2月5日──コインチェックがメタップスアルファ買収、NFTマーケット「miime」は継続

マネックスグループの暗号資産取引所コインチェックは2月5日、メタップスアルファの全株式を取得し、子会社化するための株式譲渡契約を親会社のメタップスと締結したと発表した。株式譲渡を2月12日に実行、メタップスアルファをコインチェックテクノロジーズと改称。コインチェックで新規事業開発部長を務めた天羽健介氏が代表取締役に就任する予定。

買収の背景として、コインチェックは2020年のイーサリアムの需要が増加し、スケーラビリティ問題が顕在化したことを受け、現在、その問題の解決にむけて世界各国においてさまざまなプロジェクトが推進されていると指摘。そうした状況の中で、「オフチェーンだけでなくオンチェーンのNFTマーケットプレイスを提供することで、国内外においていち早く事業を展開していける」と考えたことを挙げている。
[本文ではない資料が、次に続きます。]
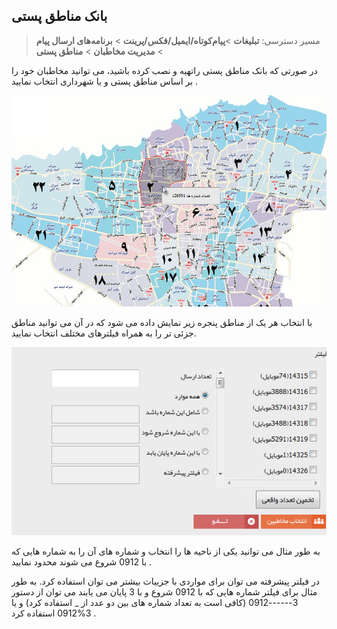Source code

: ﻿## بانک مناطق پستی

> مسیر دسترسی:  **تبلیغات** >**پیام‌کوتاه/ایمیل/فکس/پرینت** > **برنامه‌های ارسال پیام** > **مدیریت مخاطبان** > **مناطق پستی**

در صورتی که بانک مناطق پستی راتهیه و نصب کرده باشید، می توانید مخاطبان خود را بر اساس مناطق پستی و یا شهرداری انتخاب نمایید .


![](TehranPostPart1.jfif)


با انتخاب هر یک از مناطق پنجره زیر نمایش داده می شود که در آن می توانید مناطق جزئی تر را به همراه فیلترهای مختلف انتخاب نمایید.

![](TehranPostPart2.jfif)

به طور مثال می توانید یکی از ناحیه ها را انتخاب و شماره های آن را به شماره هایی که با 0912 شروع می شوند محدود نمایید .

در فیلتر پیشرفته می توان برای مواردی با جزییات بیشتر می توان استفاده کرد. به طور مثال برای فیلتر شماره هایی که با 0912 شروع و با 3 پایان می یابند می توان از دستور  3------0912 (کافی است به تعداد شماره های بین دو عدد از _ استفاده کرد)  و یا 3%0912 استفاده کرد .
メタップスアルファが2019年9月から提供しているオンチェーンのNFTマーケットプレイス「miime」については、コインチェックの別ブランドのサービスとして継続する考え。

2月5日──LINE、台湾のネット銀行を上半期に開始──営業許可を取得

LINEは2月5日、台湾のLINE Bank Taiwanを通じて、金融監督管理委員会からネット専業銀行業の営業許可を取得し、今年上半期のサービス開始を目指すと発表した。

LINE Bank Taiwanは2019年に、LINE Financial台湾が参画するコンソーシアムを通じて、台湾の金融監督当局にあたる同委員会からネット専業銀行業の事業認可を取得。昨年3月にLINE Bankとして会社登録していた。資本金は100億台湾ドル(約377億円)。

2月7日──ドージコイン、史上最高値を更新

柴犬がモチーフの暗号資産(仮想通貨)「ドージコイン(Dogecoin/DOGE)」は2月7日、価格が急騰し、史上最高値を更新した。アメリカの人気ラッパーのスヌープ・ドッグ(Snoop Dogg)がテスラのイーロン・マスクCEO、伝説的ロックバンド「KISS」のジーン・シモンズに続いて、柴犬のテーマにした画像をツイートしたことが大きな要因となったようだ。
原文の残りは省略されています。